I still feel a little tired, but I can feel the sunlight waking me up, as is this activity. I know I go on about how this is really self-indulgent (and it is), but I really do think it’s helping me to pay attention to myself and what’s going on internally. While it is vaguely disappointing to report that all is basically well (I could do without the headaches which keep popping up) that doesn’t feel like something I can reasonably complain about…

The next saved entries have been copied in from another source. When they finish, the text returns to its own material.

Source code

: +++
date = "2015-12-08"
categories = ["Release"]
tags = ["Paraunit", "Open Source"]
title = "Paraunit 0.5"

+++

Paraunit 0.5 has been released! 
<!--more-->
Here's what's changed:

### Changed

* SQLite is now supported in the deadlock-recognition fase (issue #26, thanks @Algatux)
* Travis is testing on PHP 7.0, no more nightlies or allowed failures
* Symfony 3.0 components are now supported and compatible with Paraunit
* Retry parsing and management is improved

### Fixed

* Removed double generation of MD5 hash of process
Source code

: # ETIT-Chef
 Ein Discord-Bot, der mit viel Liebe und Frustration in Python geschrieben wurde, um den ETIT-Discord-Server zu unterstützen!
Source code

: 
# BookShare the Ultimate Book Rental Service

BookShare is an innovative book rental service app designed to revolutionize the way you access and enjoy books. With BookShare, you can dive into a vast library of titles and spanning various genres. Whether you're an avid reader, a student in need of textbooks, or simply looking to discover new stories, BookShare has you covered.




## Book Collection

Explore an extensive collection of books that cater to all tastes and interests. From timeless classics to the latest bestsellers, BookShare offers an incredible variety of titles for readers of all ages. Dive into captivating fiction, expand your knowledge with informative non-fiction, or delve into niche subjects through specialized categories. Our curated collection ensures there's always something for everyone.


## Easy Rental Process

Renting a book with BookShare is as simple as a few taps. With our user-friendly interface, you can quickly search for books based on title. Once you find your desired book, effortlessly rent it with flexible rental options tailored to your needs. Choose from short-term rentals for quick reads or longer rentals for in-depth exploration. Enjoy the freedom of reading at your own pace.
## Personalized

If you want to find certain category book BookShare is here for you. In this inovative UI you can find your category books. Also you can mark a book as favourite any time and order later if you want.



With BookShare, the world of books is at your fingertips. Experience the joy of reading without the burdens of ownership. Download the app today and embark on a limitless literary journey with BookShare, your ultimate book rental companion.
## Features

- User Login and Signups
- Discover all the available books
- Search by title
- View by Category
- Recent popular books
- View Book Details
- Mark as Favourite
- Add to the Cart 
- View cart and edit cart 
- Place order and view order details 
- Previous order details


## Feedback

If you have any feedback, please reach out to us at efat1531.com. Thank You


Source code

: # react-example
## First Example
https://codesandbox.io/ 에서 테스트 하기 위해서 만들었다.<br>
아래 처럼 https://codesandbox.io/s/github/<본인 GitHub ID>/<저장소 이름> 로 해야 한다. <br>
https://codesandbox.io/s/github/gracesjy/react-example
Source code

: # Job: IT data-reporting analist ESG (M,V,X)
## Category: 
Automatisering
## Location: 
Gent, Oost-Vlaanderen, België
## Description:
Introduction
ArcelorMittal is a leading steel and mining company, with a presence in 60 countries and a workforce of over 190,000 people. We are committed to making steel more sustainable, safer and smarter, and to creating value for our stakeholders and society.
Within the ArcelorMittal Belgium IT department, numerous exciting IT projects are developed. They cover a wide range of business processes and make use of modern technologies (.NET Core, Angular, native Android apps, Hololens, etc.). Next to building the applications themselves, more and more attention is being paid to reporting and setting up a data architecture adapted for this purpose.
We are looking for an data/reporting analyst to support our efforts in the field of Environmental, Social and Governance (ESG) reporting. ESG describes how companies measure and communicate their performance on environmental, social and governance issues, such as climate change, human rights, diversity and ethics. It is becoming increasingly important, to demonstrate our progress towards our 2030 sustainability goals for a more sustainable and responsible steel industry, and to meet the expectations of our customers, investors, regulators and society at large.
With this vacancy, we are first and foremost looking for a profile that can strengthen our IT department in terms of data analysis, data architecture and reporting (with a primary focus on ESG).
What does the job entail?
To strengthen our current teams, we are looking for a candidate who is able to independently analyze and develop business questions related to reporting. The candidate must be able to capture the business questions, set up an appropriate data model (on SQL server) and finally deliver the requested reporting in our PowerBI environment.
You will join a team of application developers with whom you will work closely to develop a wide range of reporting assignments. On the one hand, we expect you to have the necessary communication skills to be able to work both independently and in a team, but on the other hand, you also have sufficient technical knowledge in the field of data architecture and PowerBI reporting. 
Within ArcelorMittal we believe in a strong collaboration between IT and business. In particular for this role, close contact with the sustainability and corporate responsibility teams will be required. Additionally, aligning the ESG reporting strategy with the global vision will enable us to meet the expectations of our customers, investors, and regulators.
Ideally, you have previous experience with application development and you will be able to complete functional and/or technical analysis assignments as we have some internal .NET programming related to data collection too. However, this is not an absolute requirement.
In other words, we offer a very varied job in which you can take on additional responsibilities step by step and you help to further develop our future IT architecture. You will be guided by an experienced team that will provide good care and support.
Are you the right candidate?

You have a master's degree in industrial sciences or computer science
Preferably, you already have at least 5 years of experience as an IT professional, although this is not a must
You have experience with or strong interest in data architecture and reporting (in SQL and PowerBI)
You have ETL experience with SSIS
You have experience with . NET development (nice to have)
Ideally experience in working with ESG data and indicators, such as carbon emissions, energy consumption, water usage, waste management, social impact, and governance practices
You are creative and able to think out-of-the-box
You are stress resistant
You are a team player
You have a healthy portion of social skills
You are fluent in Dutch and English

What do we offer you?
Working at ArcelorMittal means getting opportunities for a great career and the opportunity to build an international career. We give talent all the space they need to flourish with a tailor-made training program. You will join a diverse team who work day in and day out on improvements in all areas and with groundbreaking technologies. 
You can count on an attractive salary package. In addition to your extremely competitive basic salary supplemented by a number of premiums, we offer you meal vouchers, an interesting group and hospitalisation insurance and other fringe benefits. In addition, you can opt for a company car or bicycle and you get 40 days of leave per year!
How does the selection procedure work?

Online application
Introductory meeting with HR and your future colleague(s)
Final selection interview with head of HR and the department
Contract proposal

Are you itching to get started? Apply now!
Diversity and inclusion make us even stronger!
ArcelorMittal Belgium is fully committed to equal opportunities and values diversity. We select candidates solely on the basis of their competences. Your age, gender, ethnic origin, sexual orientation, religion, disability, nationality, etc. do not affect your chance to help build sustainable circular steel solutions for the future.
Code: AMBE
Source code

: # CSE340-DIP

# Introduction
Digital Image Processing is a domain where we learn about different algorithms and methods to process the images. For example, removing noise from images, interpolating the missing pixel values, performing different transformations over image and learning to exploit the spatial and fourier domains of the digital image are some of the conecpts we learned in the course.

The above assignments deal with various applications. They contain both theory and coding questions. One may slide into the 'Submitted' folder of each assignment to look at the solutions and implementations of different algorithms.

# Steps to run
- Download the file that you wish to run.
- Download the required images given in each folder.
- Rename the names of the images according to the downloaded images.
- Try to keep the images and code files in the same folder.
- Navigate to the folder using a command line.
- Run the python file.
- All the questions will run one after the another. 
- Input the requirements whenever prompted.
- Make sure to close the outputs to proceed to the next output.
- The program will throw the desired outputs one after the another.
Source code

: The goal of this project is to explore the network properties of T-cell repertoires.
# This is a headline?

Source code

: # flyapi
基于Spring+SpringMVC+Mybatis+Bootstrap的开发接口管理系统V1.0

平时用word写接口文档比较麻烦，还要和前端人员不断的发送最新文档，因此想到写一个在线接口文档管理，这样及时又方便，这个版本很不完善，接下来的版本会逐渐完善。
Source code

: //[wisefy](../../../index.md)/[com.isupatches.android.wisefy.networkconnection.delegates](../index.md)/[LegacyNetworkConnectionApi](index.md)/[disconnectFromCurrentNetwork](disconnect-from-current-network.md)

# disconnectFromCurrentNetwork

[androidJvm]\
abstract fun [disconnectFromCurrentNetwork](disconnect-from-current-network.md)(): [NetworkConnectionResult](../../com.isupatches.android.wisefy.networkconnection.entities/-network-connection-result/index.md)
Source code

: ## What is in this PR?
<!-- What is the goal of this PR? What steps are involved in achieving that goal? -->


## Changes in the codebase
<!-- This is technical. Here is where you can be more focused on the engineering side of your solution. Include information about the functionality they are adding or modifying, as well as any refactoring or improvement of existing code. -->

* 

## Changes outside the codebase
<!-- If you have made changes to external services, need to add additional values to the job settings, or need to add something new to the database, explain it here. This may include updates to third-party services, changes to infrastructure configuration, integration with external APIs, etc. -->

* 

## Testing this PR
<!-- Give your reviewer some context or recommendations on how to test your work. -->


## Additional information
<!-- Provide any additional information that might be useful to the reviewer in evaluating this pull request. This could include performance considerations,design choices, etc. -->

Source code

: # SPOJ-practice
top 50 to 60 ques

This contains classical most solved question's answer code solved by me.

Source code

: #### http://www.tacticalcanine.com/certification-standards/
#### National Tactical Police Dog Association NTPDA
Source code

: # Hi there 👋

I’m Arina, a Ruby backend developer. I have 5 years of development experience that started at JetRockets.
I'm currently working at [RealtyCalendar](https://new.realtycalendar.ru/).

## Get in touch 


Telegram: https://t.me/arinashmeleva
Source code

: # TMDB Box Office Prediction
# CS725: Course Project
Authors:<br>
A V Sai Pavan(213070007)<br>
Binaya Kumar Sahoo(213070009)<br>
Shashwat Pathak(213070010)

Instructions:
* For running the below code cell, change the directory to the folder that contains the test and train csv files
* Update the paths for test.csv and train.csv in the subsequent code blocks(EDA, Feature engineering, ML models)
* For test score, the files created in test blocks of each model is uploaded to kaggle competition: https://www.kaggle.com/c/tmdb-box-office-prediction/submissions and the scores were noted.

I had forgotten how tiring it is to be around people for several days in a row! I’ve no idea how any of us managed this at school and university, or even in an office job. It’s exhausting! There’s always someone to talk to, or who wants to talk to you. Sure, I like all of them – a lot – but I’m thrilled to have a couple of days working from home in near-silence throughout. I’d never previously considered whether it was the sheer presence of others which made working in an office so devastatingly tiring. I suppose it’s an attentiveness thing: we can only really focus on so many things at once, we know being able to focus is often challenging, so let’s not cram people together and give them all constant distractions. It probably explains a lot of the stress and anxiety I used to feel, both back at probation and in publishing. It diminished somewhat moving into a smaller team and into work that suited me better, but all those additional random points of contact around me all the time, never knowing what anyone was going to do or say, or what extra emotional baggage they were lugging in from their own lives and how that would be expressed… very stressful! Perhaps working from home is the thing that annihilated the vast majority of that anxiety – the impact of others is limited, and to a certain extent can only be allowed in if I choose to let them (not that I’d reject a Teams call if it came in, honest). That, and being in an environment I’ve designed is pretty great. Not a hostile cubicle jungle where we’ve perhaps been permitted to customise our workspaces with pictures and toys, or the bizarrely underground-yet-two-floors-up office I was last in with no natural light. It’s a big change to be surrounded by all my books, LEGO, stuff and the outdoors. And the sofa bed has been handy over the last couple of weeks as well. Oh, and being able to enjoy either silence plus random outside noise, or blasting 90s jungle is just great.